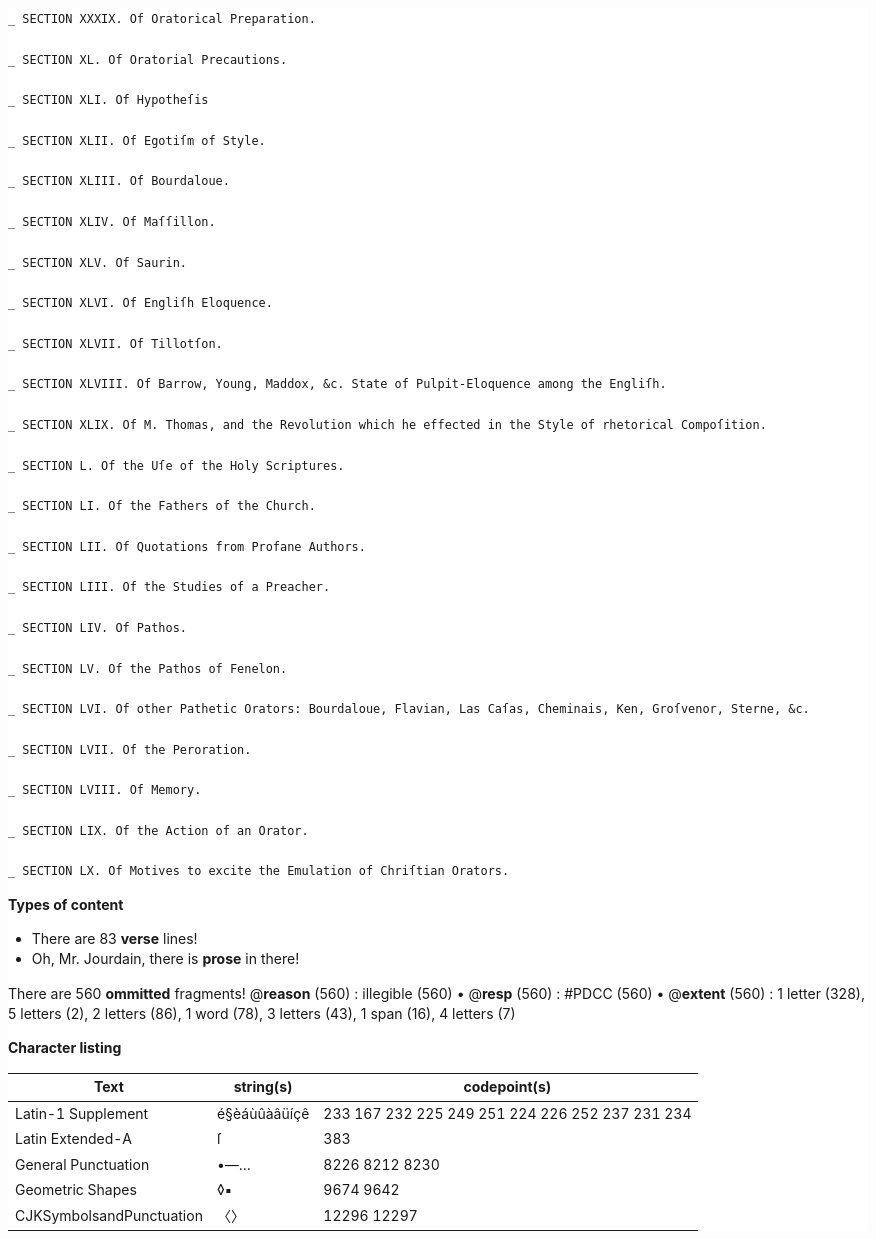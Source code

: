     _ SECTION XXXIX. Of Oratorical Preparation.

    _ SECTION XL. Of Oratorial Precautions.

    _ SECTION XLI. Of Hypotheſis

    _ SECTION XLII. Of Egotiſm of Style.

    _ SECTION XLIII. Of Bourdaloue.

    _ SECTION XLIV. Of Maſſillon.

    _ SECTION XLV. Of Saurin.

    _ SECTION XLVI. Of Engliſh Eloquence.

    _ SECTION XLVII. Of Tillotſon.

    _ SECTION XLVIII. Of Barrow, Young, Maddox, &c. State of Pulpit-Eloquence among the Engliſh.

    _ SECTION XLIX. Of M. Thomas, and the Revolution which he effected in the Style of rhetorical Compoſition.

    _ SECTION L. Of the Uſe of the Holy Scriptures.

    _ SECTION LI. Of the Fathers of the Church.

    _ SECTION LII. Of Quotations from Profane Authors.

    _ SECTION LIII. Of the Studies of a Preacher.

    _ SECTION LIV. Of Pathos.

    _ SECTION LV. Of the Pathos of Fenelon.

    _ SECTION LVI. Of other Pathetic Orators: Bourdaloue, Flavian, Las Caſas, Cheminais, Ken, Groſvenor, Sterne, &c.

    _ SECTION LVII. Of the Peroration.

    _ SECTION LVIII. Of Memory.

    _ SECTION LIX. Of the Action of an Orator.

    _ SECTION LX. Of Motives to excite the Emulation of Chriſtian Orators.

**Types of content**

  * There are 83 **verse** lines!
  * Oh, Mr. Jourdain, there is **prose** in there!

There are 560 **ommitted** fragments! 
 @__reason__ (560) : illegible (560)  •  @__resp__ (560) : #PDCC (560)  •  @__extent__ (560) : 1 letter (328), 5 letters (2), 2 letters (86), 1 word (78), 3 letters (43), 1 span (16), 4 letters (7)

**Character listing**


|Text|string(s)|codepoint(s)|
|---|---|---|
|Latin-1 Supplement|é§èáùûàâüíçê|233 167 232 225 249 251 224 226 252 237 231 234|
|Latin Extended-A|ſ|383|
|General Punctuation|•—…|8226 8212 8230|
|Geometric Shapes|◊▪|9674 9642|
|CJKSymbolsandPunctuation|〈〉|12296 12297|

(Exercise requirements): In the entries above, restate word for word the lines between the one holding "among the Engliſh." and the one holding "LIV. Of Pathos.", inclusive, and nothing besides.

(Exercise output):
    _ SECTION XLVIII. Of Barrow, Young, Maddox, &c. State of Pulpit-Eloquence among the Engliſh.

    _ SECTION XLIX. Of M. Thomas, and the Revolution which he effected in the Style of rhetorical Compoſition.

    _ SECTION L. Of the Uſe of the Holy Scriptures.

    _ SECTION LI. Of the Fathers of the Church.

    _ SECTION LII. Of Quotations from Profane Authors.

    _ SECTION LIII. Of the Studies of a Preacher.

    _ SECTION LIV. Of Pathos.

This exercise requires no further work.